Figure 6.

CD109 loss promotes EMT process, motility and invasion of SCCs. (A) Expression analysis by qPCR of fibronectin (FN), vimentin (VIM), a-SMA, Collagen 1A1 (Col1A1) and Collagen 3A1 (Col3A1). Results were first normalized with the housekeeping gene GAPDH, and the expressions in parental A431 cells were set at 1. Results are presented as mean ± SD (n = 3 independent experiments repeated in triplicates). (B) Representative Western blot image and (C) quantification of EMT markers. CD109 loss significantly enhanced the EMT marker expressions. (D) Representative images of Western blot and (E) Immunofluorescence microscopy and (F) quantification for P-Smad2 expression in A431 and CD109 KO A431 cells, showing an enhanced p-Smad2 activity in the CD109-KO cells. (G) Representative images and (H) quantification of wound-healing assays on parental and CD109 KO A431 cells, indicating CD109 loss enhanced the migration of SCC cells.
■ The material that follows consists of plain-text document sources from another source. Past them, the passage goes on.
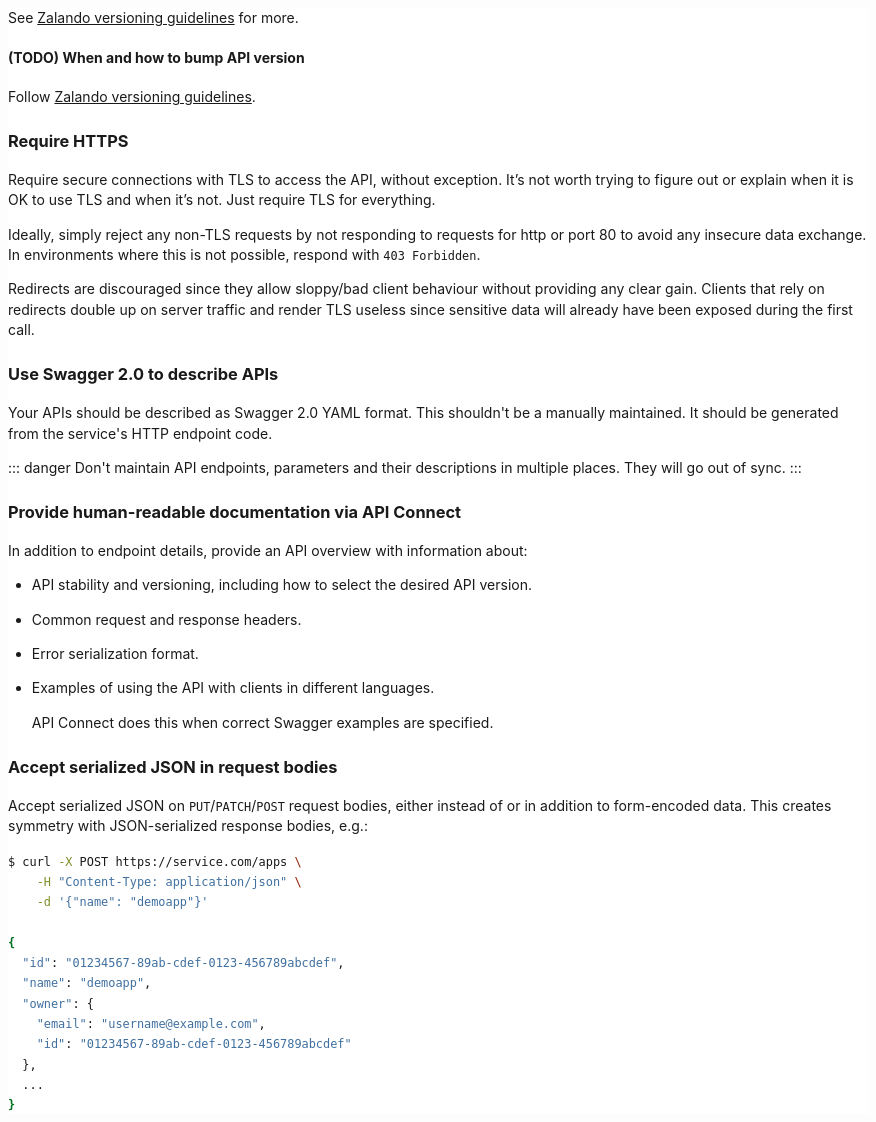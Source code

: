 See [Zalando versioning guidelines](http://zalando.github.io/restful-api-guidelines/compatibility/Compatibility.html#must-do-not-use-uri-versioning)
for more.

#### (TODO) When and how to bump API version

Follow [Zalando versioning guidelines](http://zalando.github.io/restful-api-guidelines/compatibility/Compatibility.html#must-do-not-use-uri-versioning).

### Require HTTPS

Require secure connections with TLS to access the API, without exception.
It’s not worth trying to figure out or explain when it is OK to use TLS
and when it’s not. Just require TLS for everything.

Ideally, simply reject any non-TLS requests by not responding to requests for
http or port 80 to avoid any insecure data exchange. In environments where this
is not possible, respond with `403 Forbidden`.

Redirects are discouraged since they allow sloppy/bad client behaviour without
providing any clear gain.  Clients that rely on redirects double up on
server traffic and render TLS useless since sensitive data will already
 have been exposed during the first call.

### Use Swagger 2.0 to describe APIs

Your APIs should be described as Swagger 2.0 YAML format. This shouldn't be
a manually maintained. It should be generated from the service's
HTTP endpoint code.

::: danger
Don't maintain API endpoints, parameters and their descriptions in multiple places.
They will go out of sync.
:::

### Provide human-readable documentation via API Connect

In addition to endpoint details, provide an API overview with
information about:

* API stability and versioning, including how to select the desired API
  version.
* Common request and response headers.
* Error serialization format.
* Examples of using the API with clients in different languages.

    API Connect does this when correct Swagger examples are specified.

### Accept serialized JSON in request bodies

Accept serialized JSON on `PUT`/`PATCH`/`POST` request bodies, either
instead of or in addition to form-encoded data. This creates symmetry
with JSON-serialized response bodies, e.g.:

```bash
$ curl -X POST https://service.com/apps \
    -H "Content-Type: application/json" \
    -d '{"name": "demoapp"}'

{
  "id": "01234567-89ab-cdef-0123-456789abcdef",
  "name": "demoapp",
  "owner": {
    "email": "username@example.com",
    "id": "01234567-89ab-cdef-0123-456789abcdef"
  },
  ...
}
```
Cell migration is expressed as a percentage of the scratch area filled by migrating cells at 24 h post scratch: migration rate = (T0 hr scratch width − T24 hr scratch width)/T0 hr scratch width) × 100%. (I) Representative images and (J) quantification of the invasive assay, suggesting CD109 loss significantly promoted cancer cell invasion in matrigel invasion assay. 50,000 cells of parental or CD109 KOA431 cells were seeded on a BioCoat™ Matrigel^® Invasion Chamber for 24 hours. Cells that invaded through the matrigel-coated membrane were stained with 1% crystal violet, photographed, and counted. All the results are expressed as the mean ± S.D. of three independent experiments. Significance is calculated using a One-Way ANOVA *P < 0.05. **P < 0.01 and ***P < 0.001. Scale bars: 10 μM, 100 μM and 300 μM, as indicated.